The natives who inhabit the islands of Torres Straits are a black, frizzly-haired, excitable people, and therefore belong to the Papuan, as opposed to the Australian stock.
Daudai is the native name for the contiguous coast of New Guinea, and it forms with the islands one ethnographical province. Between their respective inhabitants was a regular trade, chiefly in canoes, bows and arrows from the mainland, and in turtle-shell, pearl shell, and other marine shells from the islands.
Fig. 1.—Bamboo tobacco-pipes; one-tenth natural size. Torres Straits. Drawn by the author from specimens in the British Museum.

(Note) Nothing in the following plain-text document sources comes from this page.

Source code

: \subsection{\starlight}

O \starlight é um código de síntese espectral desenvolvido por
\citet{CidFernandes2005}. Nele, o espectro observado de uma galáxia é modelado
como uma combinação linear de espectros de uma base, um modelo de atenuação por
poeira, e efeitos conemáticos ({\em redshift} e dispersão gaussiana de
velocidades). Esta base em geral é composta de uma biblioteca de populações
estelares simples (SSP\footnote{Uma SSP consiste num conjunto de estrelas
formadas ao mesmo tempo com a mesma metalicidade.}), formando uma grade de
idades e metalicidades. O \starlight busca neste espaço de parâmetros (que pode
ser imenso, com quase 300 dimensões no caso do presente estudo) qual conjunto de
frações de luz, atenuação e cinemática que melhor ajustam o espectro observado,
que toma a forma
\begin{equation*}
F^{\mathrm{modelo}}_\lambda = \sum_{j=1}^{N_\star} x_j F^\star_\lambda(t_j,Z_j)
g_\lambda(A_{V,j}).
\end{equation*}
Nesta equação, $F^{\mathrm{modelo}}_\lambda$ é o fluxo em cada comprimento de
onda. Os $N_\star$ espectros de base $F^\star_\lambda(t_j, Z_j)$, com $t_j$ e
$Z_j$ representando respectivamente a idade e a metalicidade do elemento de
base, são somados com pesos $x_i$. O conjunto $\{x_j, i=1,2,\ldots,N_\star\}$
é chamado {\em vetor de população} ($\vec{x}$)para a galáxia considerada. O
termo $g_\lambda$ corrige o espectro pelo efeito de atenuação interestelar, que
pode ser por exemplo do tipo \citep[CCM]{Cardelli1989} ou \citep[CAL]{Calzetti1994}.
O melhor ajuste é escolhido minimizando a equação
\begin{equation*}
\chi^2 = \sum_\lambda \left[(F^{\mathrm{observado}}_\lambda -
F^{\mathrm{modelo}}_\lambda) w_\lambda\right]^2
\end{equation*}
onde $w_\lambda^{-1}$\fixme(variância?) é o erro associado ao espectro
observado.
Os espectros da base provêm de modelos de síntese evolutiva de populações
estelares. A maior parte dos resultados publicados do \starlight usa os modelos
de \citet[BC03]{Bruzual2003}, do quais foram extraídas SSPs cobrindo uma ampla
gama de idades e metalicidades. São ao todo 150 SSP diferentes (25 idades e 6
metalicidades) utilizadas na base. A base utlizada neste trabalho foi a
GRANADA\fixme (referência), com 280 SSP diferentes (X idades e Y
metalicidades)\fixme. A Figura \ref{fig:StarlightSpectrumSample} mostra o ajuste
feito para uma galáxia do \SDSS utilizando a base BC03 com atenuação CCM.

Unless otherwise stated, the following description applies to objects from the Torres Straits islands, the natives of which appear to be rather more artistic than those of Daudai.
There are two methods of decorating smooth surfaces—(1) by carving the pattern, the intaglio portion of which is often filled up with powdered lime (Fig. [2]); or (2) the design is engraved on the surface of the object by means of fine punctate or minutely zigzag lines (Fig. [5]). The former method is alone applied to wooden objects, and also mainly to those made of turtle-shell (“tortoise-shell”); the latter is that employed on bamboo pipes and on many turtle-shell objects. Unbroken lines are very rarely engraved.
It is characteristic of this district that the patterns are inscribed within parallel lines, whether it be a comb (Fig. [2]) or a bamboo pipe (Fig. [1]) which is to be decorated. The parallel lines are first drawn, and then the pattern is delineated. A noticeable peculiarity is the preponderance of straight or angled lines to the exclusion of curved lines. Simple semicircular curves and circles are common, it is true, but they are not combined into curved patterns; reversed or looped coils and complex curved lines, such as scrolls, are completely absent.